Just thought I´d mention this.
I use WD25TEx, on spikes . I originally built them slightly shorter than Peter´s plans - he told me that would be Ok so long as I didn´t alter the baffle width. After reading that similar sized Yamaha NS1000s are considered bookshelf speakers and that they use a stand I started thinkuing of trying to raise my speakers a bit by knocking up a stand . So I got my old Heybrook HBS1 stands which are/were flatpack stands made to match the old Heybrook HB2s and started thinking of getting new uprights made to shorten their height. Then I got to thinking why not use just the bottom part with its splayed outrigger feet as a sort of plinth/platform again with spikes on the ends of the outriggers.
Result instant 100% stability, solid as a rock. Great and the sound had also improved. Then I started thinking of Townsend´s wobbly platforms which seem to have good press despite their price and being fed up with the presence of spikes when moving my speakers around and the dartboard appearance of my parquet floor Idecided to try and introduce a bit of controlled wobbliness into the equation to see what happened.
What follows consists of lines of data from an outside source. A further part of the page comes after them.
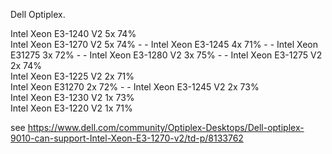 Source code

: Dell Optiplex.



 
 	 	 	 	 
Intel Xeon E3-1240 V2	5x	74%	 	 
Intel Xeon E3-1270 V2	5x	74%	-	-
Intel Xeon E3-1245	4x	71%	-	-
Intel Xeon E31275	3x	72%	-	-
Intel Xeon E3-1280 V2	3x	75%	-	-
Intel Xeon E3-1275 V2	2x	74%	 	 
Intel Xeon E3-1225 V2	2x	71%	 	 
Intel Xeon E31270	2x	72%	-	-
Intel Xeon E3-1245 V2	2x	73%	 	 
Intel Xeon E3-1230 V2	1x	73%	 	 
Intel Xeon E3-1220 V2	1x	71%	 	 


see https://www.dell.com/community/Optiplex-Desktops/Dell-optiplex-9010-can-support-Intel-Xeon-E3-1270-v2/td-p/8133762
At my local metalwork fixings shop I picked up some rather splendid looking inverted quality rubber "silentblocs" on an M6 stub, presumably for fixing lathes and things to workshop floors. Out with the spikes and these great bung like cones took their place introducing a bit of wobble but nothing like the Townsend wobble I had seen on Youtube. So I then placed some Valhalla Technology isolation foam pads I already had between platform and speaker to introduce even more wobbliness. Unfortunately the pads are for really heavy speakers (120 lbs) and I reckon mine are about half that but I have ordered some new pads for around 60lbs. Apparently the ideal value for springy/wobbliness wotsits should be a 2Hz resonance to filter out all or much of the movement caused to the boxes themselves (Newton´s 3rd Law) generated by bass notes, infinitesimally small but there according to Max Townsend´s seismographs.
Anyway, nuff said about physics, I haven´t a clue but if you want to tighten your bass up and render pin-point imagery to your music. After 40 years without questionning their effectiveness I now suspect spikes are a no-no under speakers. There are several alternatives out there, both cheap and expensive, steel marbles in cups, foam springs, real springs, who knows but deffo worth a try. Speaker spikes are out chez moi (but dont touch my Mana).

Last edited by VantheMan; 28th October 2019 at 08:37 PM.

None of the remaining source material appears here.